Computer Science 261
Copyright 2005 Page 2 of 3
- Client crash: do nothing (application crashed too).
- File Handles: used to identify files in messages. (fsid, file
id, generation number)
- Protocol routines: very similar to Vnode-Ops.
- Server
- Statelessness: implies synchronous operations.
- Not only data, but all meta-data synchronously written on
every update.
- Add generation numbers to distinguish newly created
files from old files.
- Client
- Mount remote file systems into file system name space.
(just like regular mounts)
- The VFS/Vnode interface gets you into the appropriate
code to handle local or remote accesses.
- NFS operations map cleanly into Vnode operations.
- Vnode interface also provides interface to buffer
management system.
Implementation Issues
- Convert kernel to vnodes.
- identify all places that use inodes explicitly.
- convert all calls to jump through vnodes.
- rewrite namei to use vnode op (lookup).
- abstraction cost up to 2% in performance.

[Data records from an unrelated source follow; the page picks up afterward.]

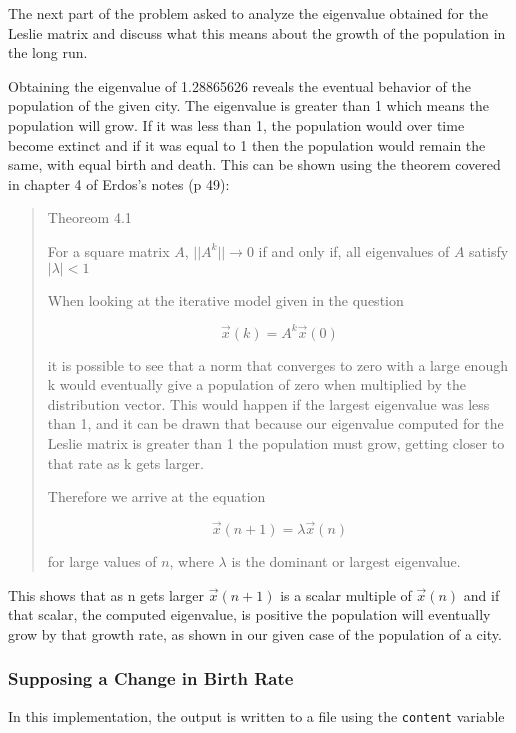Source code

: \documentclass[letterpaper,12pt]{article}
\begin{document}
The next part of the problem asked to analyze the eigenvalue obtained for the
Leslie matrix and discuss what this means about the growth of the population in
the long run.

Obtaining the eigenvalue of 1.28865626 reveals the eventual behavior of the
population of the given city.
The eigenvalue is greater than 1 which means the population will grow.
If it was less than 1, the population would over time become extinct and if
it was equal to 1 then the population would remain the same, with equal birth and death.
This can be shown using the theorem covered in chapter 4 of Erdos's notes (p 49):

\begin{quote}
Theoreom 4.1

For a square matrix $A$,
$||A^k|| \to 0$ if and only if, all eigenvalues of $A$ satisfy $|\lambda| < 1$

When looking at the iterative model given in the question 

\[\vec{x}(k) = A^k \vec{x}(0)\]

it is possible to see that a norm that converges to zero with a large enough k would eventually give a population of zero when multiplied by the distribution vector.
This would happen if the largest eigenvalue was less than 1, and it can be drawn that because our eigenvalue computed for
the Leslie matrix is greater than 1 the population must grow, getting closer to that rate as k gets larger.

Therefore we arrive at the equation

\[\vec{x}(n+1) = \lambda\vec{x}(n)\]

for large values of $n$, where $\lambda$ is the dominant or largest eigenvalue.
\end{quote}

This shows that as n gets larger $\vec{x}(n+1)$ is a scalar multiple of $\vec{x}(n)$ and if that scalar,
the computed eigenvalue, is positive the population will eventually grow by that growth rate,
as shown in our given case of the population of a city.

\subsubsection{Supposing a Change in Birth Rate}

In this implementation, the output is written to a file using the \texttt{content} variable
\end{document}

- Add RPC and XDR to system.
- took about 3 months.
- tuned RPC round-trip to 8.8 ms. (where did it start?)
- Write the NFS XDR calls.
- modify kernel to do synchronous writes.

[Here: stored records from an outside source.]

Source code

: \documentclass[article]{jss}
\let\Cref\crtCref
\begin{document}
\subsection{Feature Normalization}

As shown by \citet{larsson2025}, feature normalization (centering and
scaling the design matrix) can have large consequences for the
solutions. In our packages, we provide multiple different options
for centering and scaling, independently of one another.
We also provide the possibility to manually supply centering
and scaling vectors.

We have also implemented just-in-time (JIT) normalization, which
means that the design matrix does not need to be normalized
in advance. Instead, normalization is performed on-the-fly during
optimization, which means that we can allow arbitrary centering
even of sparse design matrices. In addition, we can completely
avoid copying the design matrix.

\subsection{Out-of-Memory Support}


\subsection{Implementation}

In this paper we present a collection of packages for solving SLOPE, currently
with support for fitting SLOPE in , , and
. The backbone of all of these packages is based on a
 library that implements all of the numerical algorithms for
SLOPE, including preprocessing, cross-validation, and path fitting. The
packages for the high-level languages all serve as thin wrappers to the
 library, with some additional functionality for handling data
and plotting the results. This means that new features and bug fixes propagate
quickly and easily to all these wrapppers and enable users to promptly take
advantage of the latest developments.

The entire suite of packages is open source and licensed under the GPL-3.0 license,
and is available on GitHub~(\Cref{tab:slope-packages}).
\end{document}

- build mount protocol; break out from NFS.
- two types of mounts: hard and soft (retry or fail).
- implement user-level nfsd daemons (nfsd).
Challenging Issues
- Root file systems: punt; no NFS-mounted root (/tmp: files by PID, /
dev; /etc/crontab
- Chaos: enforce by policy.
- Authentication based on uid/gid. Assumes consistent mappings
across machines. This is problematic; provoked development of yp.

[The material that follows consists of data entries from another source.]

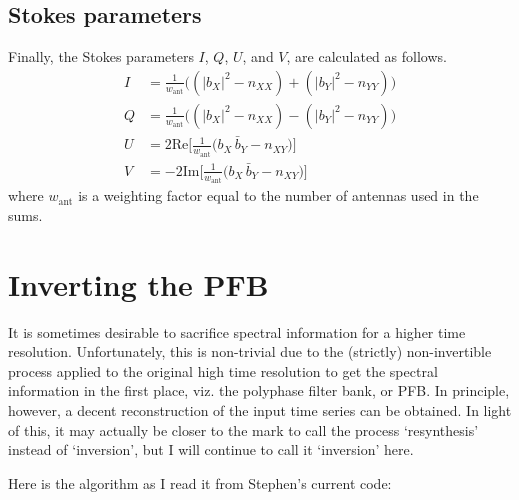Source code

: \documentclass{article}
\begin{document}
\subsection{Stokes parameters}

Finally, the Stokes parameters $I$, $Q$, $U$, and $V$, are calculated as follows.
\begin{align}
    I &= \frac{1}{w_\text{ant}}\bigg((|b_X|^2 - n_{XX}) + (|b_Y|^2 - n_{YY})\bigg) \\
    Q &= \frac{1}{w_\text{ant}}\bigg((|b_X|^2 - n_{XX}) - (|b_Y|^2 - n_{YY})\bigg) \\
    U &=  2 \text{Re}\bigg[\frac{1}{w_\text{ant}}\bigg(b_X\,\bar{b}_Y - n_{XY}\bigg)\bigg]\\
    V &= -2 \text{Im}\bigg[\frac{1}{w_\text{ant}}\bigg(b_X\,\bar{b}_Y - n_{XY}\bigg)\bigg]
\end{align}
where $w_\text{ant}$ is a weighting factor equal to the number of antennas used in the sums.

\section{Inverting the PFB}

It is sometimes desirable to sacrifice spectral information for a higher time resolution.
Unfortunately, this is non-trivial due to the (strictly) non-invertible process applied to the original high time resolution to get the spectral information in the first place, viz. the polyphase filter bank, or PFB.
In principle, however, a decent reconstruction of the input time series can be obtained.
In light of this, it may actually be closer to the mark to call the process `resynthesis' instead of `inversion', but I will continue to call it `inversion' here.

Here is the algorithm as I read it from Stephen's current code:\\[10pt]
\newcommand{\blue}[1]{{\color{blue}#1}}
\newcommand{\red}[1]{{\color{red}#1}}
\newcommand{\arrsize}[1]{{\color{red}[}#1{\color{red}]}}
\newcommand{\vrbl}[1]{{\texttt{\blue{#1}}}}
\end{document}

- Turn off root mapping on most machines.
- No network locking (still no good solution).
- Deletes while file open: implemented as rename, delete on close
(leaves garbage around in case of crashes).
- Time skew can be problematic.
Performance
- Base performance on common UNIX utilities (compile, tbl, nroff, f77,
sort, matrix inversion, make).
- Measurements: number of runs? standard deviations?
- Improvements (basic engineering):
- Client caching.
- Enlarge UDP packets (2K to 9000).
- Remove one bcopy from path length.
- Added client attribute cache.
- Read-ahead small executables.
- Added name caching.
- Multiple getattr hack finally a part of NFS-version 3.